▶ Work item: For the entries below, report the number of lines containing "https", without any other content.

━━━━━ Task input

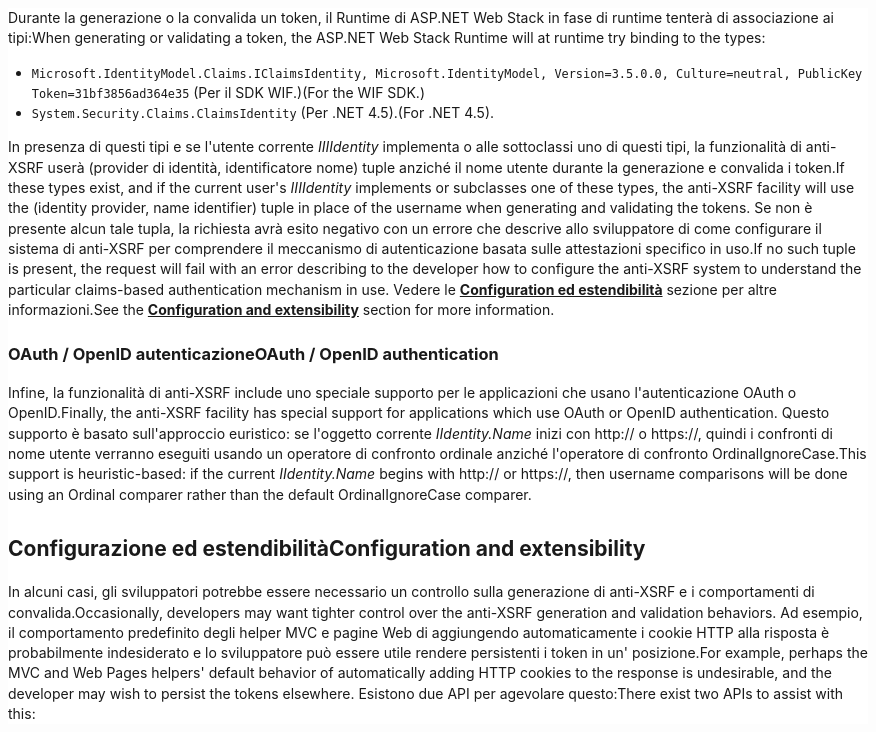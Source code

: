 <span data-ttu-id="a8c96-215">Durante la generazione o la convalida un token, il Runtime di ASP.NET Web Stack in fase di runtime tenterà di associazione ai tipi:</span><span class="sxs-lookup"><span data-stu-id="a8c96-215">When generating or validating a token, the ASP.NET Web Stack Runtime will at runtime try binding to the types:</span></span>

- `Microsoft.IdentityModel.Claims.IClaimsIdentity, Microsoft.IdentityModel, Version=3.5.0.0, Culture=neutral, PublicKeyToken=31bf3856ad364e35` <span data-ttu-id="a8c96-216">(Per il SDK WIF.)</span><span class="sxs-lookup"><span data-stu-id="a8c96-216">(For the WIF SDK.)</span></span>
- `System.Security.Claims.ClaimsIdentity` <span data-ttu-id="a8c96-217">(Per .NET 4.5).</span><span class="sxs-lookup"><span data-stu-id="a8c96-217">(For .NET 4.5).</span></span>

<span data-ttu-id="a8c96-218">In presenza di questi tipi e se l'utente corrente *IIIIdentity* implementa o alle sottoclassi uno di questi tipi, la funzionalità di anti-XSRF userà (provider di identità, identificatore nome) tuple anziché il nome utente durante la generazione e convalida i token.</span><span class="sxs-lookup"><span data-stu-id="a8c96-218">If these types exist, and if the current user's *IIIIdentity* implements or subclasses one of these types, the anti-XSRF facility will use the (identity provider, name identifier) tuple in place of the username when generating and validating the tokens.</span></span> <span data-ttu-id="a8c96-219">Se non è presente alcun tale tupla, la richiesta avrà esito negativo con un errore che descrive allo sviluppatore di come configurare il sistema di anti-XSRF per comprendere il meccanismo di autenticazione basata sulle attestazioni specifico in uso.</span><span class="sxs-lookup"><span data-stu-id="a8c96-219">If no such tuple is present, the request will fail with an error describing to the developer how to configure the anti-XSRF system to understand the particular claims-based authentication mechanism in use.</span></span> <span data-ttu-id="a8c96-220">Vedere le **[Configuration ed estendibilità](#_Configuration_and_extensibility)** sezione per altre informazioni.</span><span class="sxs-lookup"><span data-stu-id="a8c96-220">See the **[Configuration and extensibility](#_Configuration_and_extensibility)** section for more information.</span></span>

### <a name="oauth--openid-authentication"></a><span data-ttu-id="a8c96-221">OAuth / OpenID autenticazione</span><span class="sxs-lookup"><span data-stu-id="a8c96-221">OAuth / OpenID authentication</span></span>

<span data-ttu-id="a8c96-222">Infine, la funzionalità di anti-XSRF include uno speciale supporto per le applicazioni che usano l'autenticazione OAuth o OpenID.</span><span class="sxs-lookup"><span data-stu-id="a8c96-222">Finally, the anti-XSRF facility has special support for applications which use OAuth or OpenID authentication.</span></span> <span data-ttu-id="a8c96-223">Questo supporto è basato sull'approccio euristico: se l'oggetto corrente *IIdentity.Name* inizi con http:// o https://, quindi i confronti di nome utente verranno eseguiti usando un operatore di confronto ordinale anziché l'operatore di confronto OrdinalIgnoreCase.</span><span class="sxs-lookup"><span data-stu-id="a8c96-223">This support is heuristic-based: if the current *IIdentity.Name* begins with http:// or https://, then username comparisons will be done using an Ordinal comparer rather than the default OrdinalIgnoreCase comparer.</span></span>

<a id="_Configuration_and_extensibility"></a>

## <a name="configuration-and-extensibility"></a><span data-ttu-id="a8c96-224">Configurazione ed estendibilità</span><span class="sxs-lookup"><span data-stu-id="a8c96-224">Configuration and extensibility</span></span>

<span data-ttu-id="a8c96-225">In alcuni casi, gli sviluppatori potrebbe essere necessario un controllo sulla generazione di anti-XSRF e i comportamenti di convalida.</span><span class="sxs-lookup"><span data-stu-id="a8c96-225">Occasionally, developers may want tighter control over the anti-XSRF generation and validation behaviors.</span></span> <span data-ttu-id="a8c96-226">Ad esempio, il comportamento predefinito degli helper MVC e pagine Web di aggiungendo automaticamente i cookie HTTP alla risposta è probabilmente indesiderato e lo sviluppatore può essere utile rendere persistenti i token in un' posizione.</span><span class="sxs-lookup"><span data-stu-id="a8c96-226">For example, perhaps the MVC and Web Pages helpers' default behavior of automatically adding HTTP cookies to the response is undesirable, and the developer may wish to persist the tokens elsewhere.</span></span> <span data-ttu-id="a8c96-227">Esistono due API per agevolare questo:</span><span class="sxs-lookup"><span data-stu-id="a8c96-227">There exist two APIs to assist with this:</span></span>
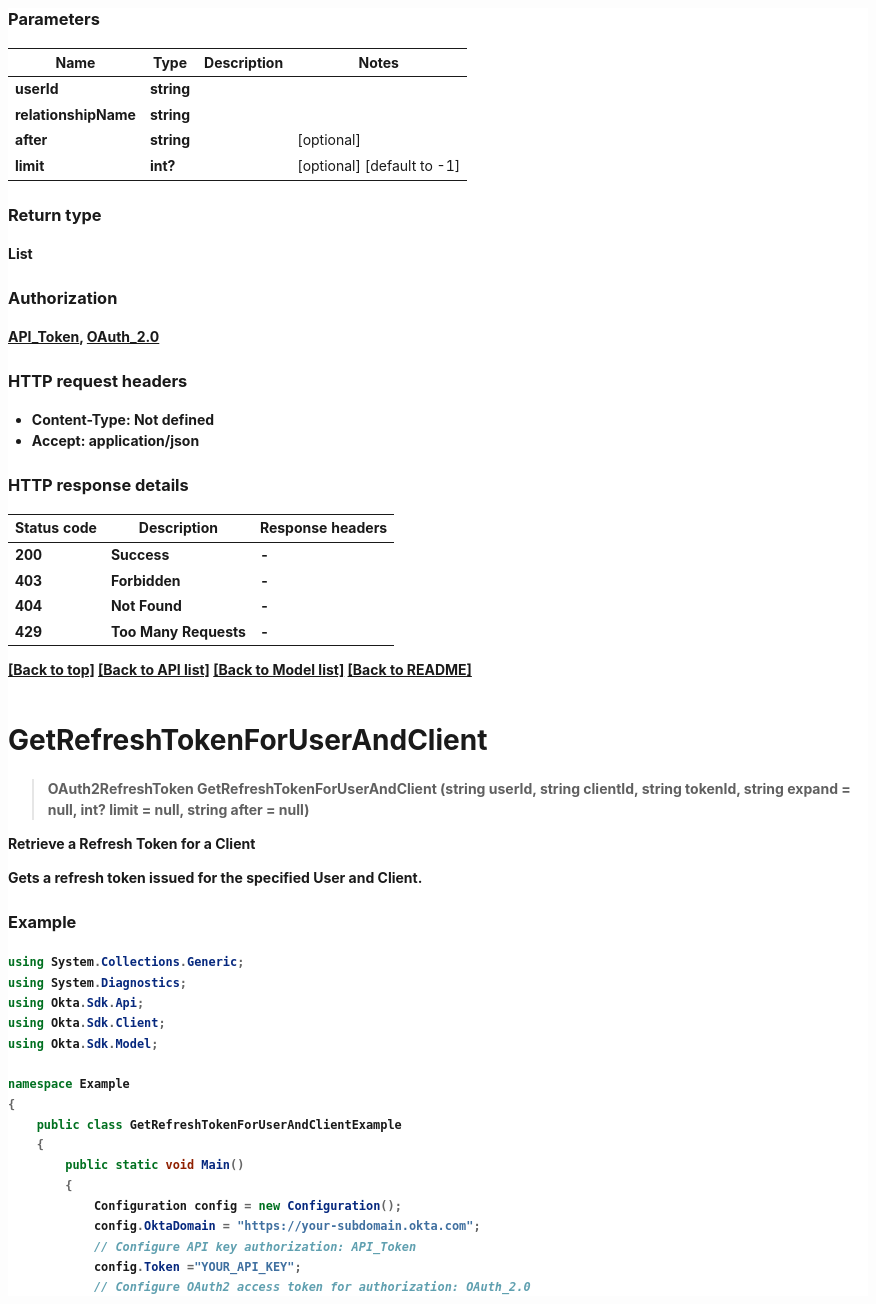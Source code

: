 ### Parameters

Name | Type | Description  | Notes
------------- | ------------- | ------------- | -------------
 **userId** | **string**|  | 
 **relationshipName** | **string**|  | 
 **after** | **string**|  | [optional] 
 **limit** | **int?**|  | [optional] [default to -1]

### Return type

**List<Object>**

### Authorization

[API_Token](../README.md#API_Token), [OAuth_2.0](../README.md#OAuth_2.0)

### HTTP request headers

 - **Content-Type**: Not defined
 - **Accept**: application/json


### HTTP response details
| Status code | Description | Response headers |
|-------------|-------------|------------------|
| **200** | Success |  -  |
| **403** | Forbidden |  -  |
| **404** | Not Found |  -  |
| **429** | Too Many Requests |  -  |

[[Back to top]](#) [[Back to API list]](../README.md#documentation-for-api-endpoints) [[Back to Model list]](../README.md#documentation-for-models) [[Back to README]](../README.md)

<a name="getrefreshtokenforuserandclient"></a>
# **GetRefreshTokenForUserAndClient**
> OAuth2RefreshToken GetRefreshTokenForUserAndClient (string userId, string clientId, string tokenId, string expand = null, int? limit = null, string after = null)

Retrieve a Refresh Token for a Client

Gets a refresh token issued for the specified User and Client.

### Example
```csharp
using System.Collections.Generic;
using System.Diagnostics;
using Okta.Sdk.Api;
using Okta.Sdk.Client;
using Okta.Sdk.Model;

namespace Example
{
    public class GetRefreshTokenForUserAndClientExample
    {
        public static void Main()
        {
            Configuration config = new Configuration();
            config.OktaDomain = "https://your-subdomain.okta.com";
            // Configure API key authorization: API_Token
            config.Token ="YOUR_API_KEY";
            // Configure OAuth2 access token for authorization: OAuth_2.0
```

━━━━━━━━━━

▶ Response to this task: 2